*What to work on:* Scan the entries below for the word "which" and copy every line where it turns up.

*Saved entries:*

# # # # # # #

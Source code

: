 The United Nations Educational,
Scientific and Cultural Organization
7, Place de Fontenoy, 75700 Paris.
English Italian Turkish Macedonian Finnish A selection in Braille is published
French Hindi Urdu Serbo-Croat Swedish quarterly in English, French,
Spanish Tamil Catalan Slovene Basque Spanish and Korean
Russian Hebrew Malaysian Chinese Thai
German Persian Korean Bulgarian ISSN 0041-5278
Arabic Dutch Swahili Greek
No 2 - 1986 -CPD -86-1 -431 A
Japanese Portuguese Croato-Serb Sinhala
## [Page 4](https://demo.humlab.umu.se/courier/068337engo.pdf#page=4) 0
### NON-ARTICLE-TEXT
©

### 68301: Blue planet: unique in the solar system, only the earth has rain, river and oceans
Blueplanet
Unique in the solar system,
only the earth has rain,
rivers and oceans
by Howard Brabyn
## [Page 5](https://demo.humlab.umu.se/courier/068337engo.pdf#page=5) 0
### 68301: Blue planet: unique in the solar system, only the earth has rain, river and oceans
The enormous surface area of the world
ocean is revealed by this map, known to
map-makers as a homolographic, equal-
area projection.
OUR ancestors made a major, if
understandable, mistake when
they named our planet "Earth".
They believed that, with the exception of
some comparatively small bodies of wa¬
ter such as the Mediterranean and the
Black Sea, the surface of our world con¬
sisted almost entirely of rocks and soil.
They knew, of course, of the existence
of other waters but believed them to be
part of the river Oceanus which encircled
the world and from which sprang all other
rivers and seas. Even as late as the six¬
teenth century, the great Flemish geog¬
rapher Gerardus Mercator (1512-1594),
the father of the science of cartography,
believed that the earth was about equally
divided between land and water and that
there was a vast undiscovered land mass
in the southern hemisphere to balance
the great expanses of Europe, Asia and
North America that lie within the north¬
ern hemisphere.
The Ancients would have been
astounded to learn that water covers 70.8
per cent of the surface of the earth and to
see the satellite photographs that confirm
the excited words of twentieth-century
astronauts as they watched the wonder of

# # # # # # #

*Expected answer:*
part of the river Oceanus which encircled
the world and from which sprang all other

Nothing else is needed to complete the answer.